* **Aim of the exercise**: The answer must be the full listing, repeated exactly.

• • • • • • •

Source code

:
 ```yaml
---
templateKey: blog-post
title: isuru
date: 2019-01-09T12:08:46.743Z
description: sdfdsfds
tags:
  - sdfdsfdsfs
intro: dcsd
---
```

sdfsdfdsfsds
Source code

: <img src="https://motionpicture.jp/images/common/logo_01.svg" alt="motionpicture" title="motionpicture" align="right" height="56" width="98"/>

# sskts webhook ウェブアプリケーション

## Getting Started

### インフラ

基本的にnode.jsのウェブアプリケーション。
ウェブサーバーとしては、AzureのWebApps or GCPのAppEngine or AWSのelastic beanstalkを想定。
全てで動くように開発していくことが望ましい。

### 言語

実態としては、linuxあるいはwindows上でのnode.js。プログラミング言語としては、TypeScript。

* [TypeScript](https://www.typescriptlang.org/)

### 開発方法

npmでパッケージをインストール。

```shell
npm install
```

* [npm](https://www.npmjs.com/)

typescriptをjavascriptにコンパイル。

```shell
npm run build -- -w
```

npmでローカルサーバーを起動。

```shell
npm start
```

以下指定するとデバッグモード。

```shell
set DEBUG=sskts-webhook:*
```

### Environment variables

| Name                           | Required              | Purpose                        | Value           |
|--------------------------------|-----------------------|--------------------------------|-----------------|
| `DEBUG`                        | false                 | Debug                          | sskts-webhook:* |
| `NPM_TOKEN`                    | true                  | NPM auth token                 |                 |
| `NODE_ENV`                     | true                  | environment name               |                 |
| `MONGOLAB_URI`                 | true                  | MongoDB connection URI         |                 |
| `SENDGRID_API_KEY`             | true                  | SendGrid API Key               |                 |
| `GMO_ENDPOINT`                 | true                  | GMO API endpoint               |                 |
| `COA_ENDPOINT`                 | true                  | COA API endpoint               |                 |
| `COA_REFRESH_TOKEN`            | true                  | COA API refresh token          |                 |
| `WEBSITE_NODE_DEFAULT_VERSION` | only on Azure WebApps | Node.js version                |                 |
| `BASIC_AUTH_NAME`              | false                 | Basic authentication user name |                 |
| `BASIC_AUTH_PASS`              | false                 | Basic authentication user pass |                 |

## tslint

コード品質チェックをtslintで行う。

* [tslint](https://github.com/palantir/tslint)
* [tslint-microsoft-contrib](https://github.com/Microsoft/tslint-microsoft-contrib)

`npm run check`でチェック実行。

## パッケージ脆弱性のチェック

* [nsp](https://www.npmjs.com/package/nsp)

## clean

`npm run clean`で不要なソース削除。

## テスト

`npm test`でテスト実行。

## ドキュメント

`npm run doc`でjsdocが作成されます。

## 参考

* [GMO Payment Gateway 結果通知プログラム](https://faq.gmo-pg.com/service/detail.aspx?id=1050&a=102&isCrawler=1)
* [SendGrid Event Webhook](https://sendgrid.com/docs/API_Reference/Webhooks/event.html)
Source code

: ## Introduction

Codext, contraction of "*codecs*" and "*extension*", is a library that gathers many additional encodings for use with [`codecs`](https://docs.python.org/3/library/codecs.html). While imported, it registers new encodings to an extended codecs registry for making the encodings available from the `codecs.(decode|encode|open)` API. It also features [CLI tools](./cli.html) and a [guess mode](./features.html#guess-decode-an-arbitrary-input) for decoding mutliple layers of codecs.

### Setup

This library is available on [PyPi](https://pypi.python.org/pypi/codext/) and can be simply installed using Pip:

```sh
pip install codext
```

• • • • • • •

* **Response box**:
Source code

:
 ```yaml
---
templateKey: blog-post
title: isuru
date: 2019-01-09T12:08:46.743Z
description: sdfdsfds
tags:
  - sdfdsfdsfs
intro: dcsd
---
```

sdfsdfdsfsds
Source code

: <img src="https://motionpicture.jp/images/common/logo_01.svg" alt="motionpicture" title="motionpicture" align="right" height="56" width="98"/>

# sskts webhook ウェブアプリケーション

## Getting Started

### インフラ

基本的にnode.jsのウェブアプリケーション。
ウェブサーバーとしては、AzureのWebApps or GCPのAppEngine or AWSのelastic beanstalkを想定。
全てで動くように開発していくことが望ましい。

### 言語

実態としては、linuxあるいはwindows上でのnode.js。プログラミング言語としては、TypeScript。

* [TypeScript](https://www.typescriptlang.org/)

### 開発方法

npmでパッケージをインストール。

```shell
npm install
```

* [npm](https://www.npmjs.com/)

typescriptをjavascriptにコンパイル。

```shell
npm run build -- -w
```

npmでローカルサーバーを起動。

```shell
npm start
```

以下指定するとデバッグモード。

```shell
set DEBUG=sskts-webhook:*
```

### Environment variables

| Name                           | Required              | Purpose                        | Value           |
|--------------------------------|-----------------------|--------------------------------|-----------------|
| `DEBUG`                        | false                 | Debug                          | sskts-webhook:* |
| `NPM_TOKEN`                    | true                  | NPM auth token                 |                 |
| `NODE_ENV`                     | true                  | environment name               |                 |
| `MONGOLAB_URI`                 | true                  | MongoDB connection URI         |                 |
| `SENDGRID_API_KEY`             | true                  | SendGrid API Key               |                 |
| `GMO_ENDPOINT`                 | true                  | GMO API endpoint               |                 |
| `COA_ENDPOINT`                 | true                  | COA API endpoint               |                 |
| `COA_REFRESH_TOKEN`            | true                  | COA API refresh token          |                 |
| `WEBSITE_NODE_DEFAULT_VERSION` | only on Azure WebApps | Node.js version                |                 |
| `BASIC_AUTH_NAME`              | false                 | Basic authentication user name |                 |
| `BASIC_AUTH_PASS`              | false                 | Basic authentication user pass |                 |

## tslint

コード品質チェックをtslintで行う。

* [tslint](https://github.com/palantir/tslint)
* [tslint-microsoft-contrib](https://github.com/Microsoft/tslint-microsoft-contrib)

`npm run check`でチェック実行。

## パッケージ脆弱性のチェック

* [nsp](https://www.npmjs.com/package/nsp)

## clean

`npm run clean`で不要なソース削除。

## テスト

`npm test`でテスト実行。

## ドキュメント

`npm run doc`でjsdocが作成されます。

## 参考

* [GMO Payment Gateway 結果通知プログラム](https://faq.gmo-pg.com/service/detail.aspx?id=1050&a=102&isCrawler=1)
* [SendGrid Event Webhook](https://sendgrid.com/docs/API_Reference/Webhooks/event.html)
Source code

: ## Introduction

Codext, contraction of "*codecs*" and "*extension*", is a library that gathers many additional encodings for use with [`codecs`](https://docs.python.org/3/library/codecs.html). While imported, it registers new encodings to an extended codecs registry for making the encodings available from the `codecs.(decode|encode|open)` API. It also features [CLI tools](./cli.html) and a [guess mode](./features.html#guess-decode-an-arbitrary-input) for decoding mutliple layers of codecs.

### Setup

This library is available on [PyPi](https://pypi.python.org/pypi/codext/) and can be simply installed using Pip:

```sh
pip install codext
```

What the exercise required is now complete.